WORK TO BE COMPLETED => Whenever a line in the material below includes "distanciamento", copy that line.

RECORDS FOR THIS EXERCISE =>
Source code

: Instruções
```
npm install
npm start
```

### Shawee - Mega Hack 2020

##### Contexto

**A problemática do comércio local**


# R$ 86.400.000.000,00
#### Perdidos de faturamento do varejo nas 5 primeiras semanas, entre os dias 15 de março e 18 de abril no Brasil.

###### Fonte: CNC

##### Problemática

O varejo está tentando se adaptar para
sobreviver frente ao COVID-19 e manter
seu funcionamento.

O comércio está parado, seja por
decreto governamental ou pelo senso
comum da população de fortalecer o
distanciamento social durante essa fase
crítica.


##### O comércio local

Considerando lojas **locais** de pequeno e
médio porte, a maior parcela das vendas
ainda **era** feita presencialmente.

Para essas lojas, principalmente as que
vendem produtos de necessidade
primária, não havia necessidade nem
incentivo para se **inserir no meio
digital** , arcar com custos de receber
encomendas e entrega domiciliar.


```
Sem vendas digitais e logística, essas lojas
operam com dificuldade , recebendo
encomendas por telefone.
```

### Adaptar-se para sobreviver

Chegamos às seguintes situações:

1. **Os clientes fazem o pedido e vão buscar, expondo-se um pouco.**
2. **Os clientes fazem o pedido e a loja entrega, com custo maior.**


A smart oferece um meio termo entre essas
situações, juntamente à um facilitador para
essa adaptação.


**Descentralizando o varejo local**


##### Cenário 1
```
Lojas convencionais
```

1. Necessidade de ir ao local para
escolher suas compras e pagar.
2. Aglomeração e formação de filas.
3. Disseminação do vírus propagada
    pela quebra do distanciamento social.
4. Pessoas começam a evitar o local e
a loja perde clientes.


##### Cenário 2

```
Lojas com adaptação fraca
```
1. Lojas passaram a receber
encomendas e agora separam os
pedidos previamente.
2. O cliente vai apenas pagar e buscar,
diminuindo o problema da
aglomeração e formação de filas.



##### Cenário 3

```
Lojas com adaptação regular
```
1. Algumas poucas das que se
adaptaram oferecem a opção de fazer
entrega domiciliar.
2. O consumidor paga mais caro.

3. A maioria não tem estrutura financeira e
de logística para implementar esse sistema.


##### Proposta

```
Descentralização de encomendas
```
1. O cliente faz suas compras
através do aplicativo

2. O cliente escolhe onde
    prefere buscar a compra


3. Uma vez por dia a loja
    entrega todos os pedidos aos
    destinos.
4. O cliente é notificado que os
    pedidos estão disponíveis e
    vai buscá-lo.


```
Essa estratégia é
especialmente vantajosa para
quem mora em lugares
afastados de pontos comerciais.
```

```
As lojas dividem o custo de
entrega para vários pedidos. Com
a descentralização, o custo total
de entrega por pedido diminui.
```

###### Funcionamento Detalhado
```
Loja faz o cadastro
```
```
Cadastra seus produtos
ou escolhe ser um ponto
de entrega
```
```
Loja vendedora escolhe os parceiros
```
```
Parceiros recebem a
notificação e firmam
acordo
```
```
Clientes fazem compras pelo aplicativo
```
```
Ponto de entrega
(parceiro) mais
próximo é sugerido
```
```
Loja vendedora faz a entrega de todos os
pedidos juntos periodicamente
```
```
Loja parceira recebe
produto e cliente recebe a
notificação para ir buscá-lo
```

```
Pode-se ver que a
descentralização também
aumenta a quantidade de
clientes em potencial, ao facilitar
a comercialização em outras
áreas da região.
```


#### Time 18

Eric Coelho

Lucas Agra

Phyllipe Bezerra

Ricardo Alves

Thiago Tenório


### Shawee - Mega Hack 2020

OUTPUT FOR THIS TASK =>
distanciamento social durante essa fase
    pela quebra do distanciamento social.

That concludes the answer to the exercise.